Des archives tenues sous le boisseau

Nous avons été privés de bien des archives qui ont été perdues parce que leurs détenteurs et leurs détentrices sont décédées ou contraintes de s’en défaire. De nombreuses archives ont été déjà, plus ou moins bien, mises à l’écart parce qu’il fallait trouver une solution et parce que des institutions offraient de bonnes garanties de protection. Mais, de ce fait ces archives sont dispersées et difficiles d’accès, contraignant les étudiant.e.s et les chercheurs et chercheuses à de vrais parcours du combattant.

Mais il y a aussi des archives qui existent et dont nous sommes privés parce qu’elles sont gardées quelque part en attendant des jours meilleurs. Il n’est pas compréhensible que les archives de Jean Le Bitoux (fondateur de Gai Pied) et celle de Gérard Bach (créateur du pacs), par exemple, soient toujours bloquées. L’un et l’autre ont fait partie des meilleurs d’entre nous, ils nous ont montré la voie. Ils ont rassemblé tant et tant de documents qui ont jalonné nos propres parcours. Il n’est pas compréhensible que les chercheurs et chercheuses d’aujourd’hui ne puissent pas y accéder, pour éclairer les 40 dernières années et pour nous aider à ouvrir l’espace sur les prochaines décennies. Il faut organiser l’accès à leurs cartons.

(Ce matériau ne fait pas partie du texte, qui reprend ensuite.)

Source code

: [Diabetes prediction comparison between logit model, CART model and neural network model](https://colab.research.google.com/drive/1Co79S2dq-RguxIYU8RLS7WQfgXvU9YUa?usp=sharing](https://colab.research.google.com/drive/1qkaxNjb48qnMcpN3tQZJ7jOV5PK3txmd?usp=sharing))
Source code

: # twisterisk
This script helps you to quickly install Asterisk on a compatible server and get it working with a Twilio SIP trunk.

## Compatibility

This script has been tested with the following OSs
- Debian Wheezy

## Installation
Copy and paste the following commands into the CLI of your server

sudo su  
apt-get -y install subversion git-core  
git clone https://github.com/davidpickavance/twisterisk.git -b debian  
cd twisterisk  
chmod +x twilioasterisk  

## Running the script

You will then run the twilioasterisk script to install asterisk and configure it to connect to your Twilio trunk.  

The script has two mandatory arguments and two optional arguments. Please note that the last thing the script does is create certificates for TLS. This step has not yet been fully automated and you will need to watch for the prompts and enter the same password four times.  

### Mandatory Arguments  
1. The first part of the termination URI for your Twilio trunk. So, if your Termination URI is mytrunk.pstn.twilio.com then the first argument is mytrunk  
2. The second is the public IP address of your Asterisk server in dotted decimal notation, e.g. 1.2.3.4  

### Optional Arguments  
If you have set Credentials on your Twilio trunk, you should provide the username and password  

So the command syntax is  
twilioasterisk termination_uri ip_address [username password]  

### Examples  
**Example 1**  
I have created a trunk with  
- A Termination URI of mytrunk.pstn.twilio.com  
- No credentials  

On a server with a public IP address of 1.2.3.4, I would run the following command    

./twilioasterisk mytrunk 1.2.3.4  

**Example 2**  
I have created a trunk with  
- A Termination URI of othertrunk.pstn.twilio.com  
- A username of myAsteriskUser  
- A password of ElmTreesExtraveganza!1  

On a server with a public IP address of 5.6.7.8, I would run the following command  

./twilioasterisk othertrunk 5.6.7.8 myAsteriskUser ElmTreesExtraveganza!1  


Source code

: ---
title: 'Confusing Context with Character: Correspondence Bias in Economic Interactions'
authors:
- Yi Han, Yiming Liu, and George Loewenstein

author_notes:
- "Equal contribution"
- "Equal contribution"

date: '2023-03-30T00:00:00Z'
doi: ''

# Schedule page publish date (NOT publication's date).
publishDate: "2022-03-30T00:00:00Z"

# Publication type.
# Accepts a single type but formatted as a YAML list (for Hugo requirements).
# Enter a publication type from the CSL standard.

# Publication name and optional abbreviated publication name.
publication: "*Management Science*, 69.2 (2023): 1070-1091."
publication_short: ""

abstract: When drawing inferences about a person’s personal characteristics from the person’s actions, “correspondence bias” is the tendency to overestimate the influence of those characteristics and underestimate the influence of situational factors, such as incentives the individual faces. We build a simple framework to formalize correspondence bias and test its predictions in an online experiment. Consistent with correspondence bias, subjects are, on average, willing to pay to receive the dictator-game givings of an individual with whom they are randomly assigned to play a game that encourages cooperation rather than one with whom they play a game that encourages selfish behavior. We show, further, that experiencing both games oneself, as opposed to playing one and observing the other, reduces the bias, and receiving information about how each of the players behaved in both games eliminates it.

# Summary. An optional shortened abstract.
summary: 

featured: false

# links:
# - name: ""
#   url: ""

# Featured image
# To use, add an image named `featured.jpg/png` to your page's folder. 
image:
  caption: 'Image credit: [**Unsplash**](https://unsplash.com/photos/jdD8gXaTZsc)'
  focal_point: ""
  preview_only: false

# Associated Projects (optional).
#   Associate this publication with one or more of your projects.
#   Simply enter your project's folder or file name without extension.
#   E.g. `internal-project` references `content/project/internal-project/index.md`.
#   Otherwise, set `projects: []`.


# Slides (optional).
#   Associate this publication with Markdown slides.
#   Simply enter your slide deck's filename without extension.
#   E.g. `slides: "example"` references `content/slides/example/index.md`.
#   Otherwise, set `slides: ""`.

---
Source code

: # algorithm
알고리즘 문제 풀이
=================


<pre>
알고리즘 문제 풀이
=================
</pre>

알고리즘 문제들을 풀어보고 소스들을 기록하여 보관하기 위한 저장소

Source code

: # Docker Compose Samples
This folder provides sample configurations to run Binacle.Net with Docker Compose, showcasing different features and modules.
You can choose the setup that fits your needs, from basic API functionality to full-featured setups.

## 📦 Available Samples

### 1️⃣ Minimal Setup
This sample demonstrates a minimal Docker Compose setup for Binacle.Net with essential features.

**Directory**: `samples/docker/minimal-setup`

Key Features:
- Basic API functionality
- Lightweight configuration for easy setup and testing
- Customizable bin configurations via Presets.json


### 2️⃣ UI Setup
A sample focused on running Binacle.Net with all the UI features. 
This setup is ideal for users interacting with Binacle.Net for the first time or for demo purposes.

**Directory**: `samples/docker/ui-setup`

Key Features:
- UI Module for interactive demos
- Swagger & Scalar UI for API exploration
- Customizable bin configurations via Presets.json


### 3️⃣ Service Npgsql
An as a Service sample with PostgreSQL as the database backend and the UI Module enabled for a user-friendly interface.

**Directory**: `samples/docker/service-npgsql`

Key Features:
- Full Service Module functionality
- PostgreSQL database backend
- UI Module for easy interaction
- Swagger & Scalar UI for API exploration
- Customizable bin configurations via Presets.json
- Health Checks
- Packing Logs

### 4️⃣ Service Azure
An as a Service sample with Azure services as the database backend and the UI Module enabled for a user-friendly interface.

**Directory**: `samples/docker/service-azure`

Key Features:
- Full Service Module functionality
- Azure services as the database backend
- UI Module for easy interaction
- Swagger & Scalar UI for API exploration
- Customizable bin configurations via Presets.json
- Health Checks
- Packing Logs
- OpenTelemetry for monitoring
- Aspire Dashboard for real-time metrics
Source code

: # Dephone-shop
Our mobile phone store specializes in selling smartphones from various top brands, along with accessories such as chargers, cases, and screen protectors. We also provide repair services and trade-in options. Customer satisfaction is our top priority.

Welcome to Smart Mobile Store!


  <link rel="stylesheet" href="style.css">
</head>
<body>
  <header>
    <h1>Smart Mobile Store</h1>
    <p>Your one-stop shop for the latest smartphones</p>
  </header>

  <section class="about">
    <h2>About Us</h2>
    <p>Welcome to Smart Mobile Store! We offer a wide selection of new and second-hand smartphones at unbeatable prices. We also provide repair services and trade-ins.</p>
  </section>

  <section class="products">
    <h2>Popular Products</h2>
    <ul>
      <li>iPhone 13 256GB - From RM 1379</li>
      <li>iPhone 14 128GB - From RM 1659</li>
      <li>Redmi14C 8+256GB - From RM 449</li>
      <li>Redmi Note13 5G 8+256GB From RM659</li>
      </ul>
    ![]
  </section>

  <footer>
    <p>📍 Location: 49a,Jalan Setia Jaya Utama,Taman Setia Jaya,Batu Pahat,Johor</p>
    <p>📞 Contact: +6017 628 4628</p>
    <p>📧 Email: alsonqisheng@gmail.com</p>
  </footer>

Lancer une campagne de financement participatif

D’autres lieux nous ont ouvert la voie, le musée LGBTQI de San Francisco est un lieu autonome et ouvert, pleinement géré par les personnes LGBTQI elles-mêmes. Ayons confiance dans la capacité des LGBTQI de souscrire dans le cadre d’un crowdfunding (campagne de financement participatif, ndlr). Nous serons des milliers à contribuer à un fond qui se donnera pour tâche de constituer un centre de documentation et d’archives qui nous appartienne pleinement. Nous ne voulons pas dépendre de telle ou telle institution. Nous serons capables de travailler en bonne harmonie avec les centres de documentation et d’archives qui existent d’autant que nous aurons besoin de cette complémentarité.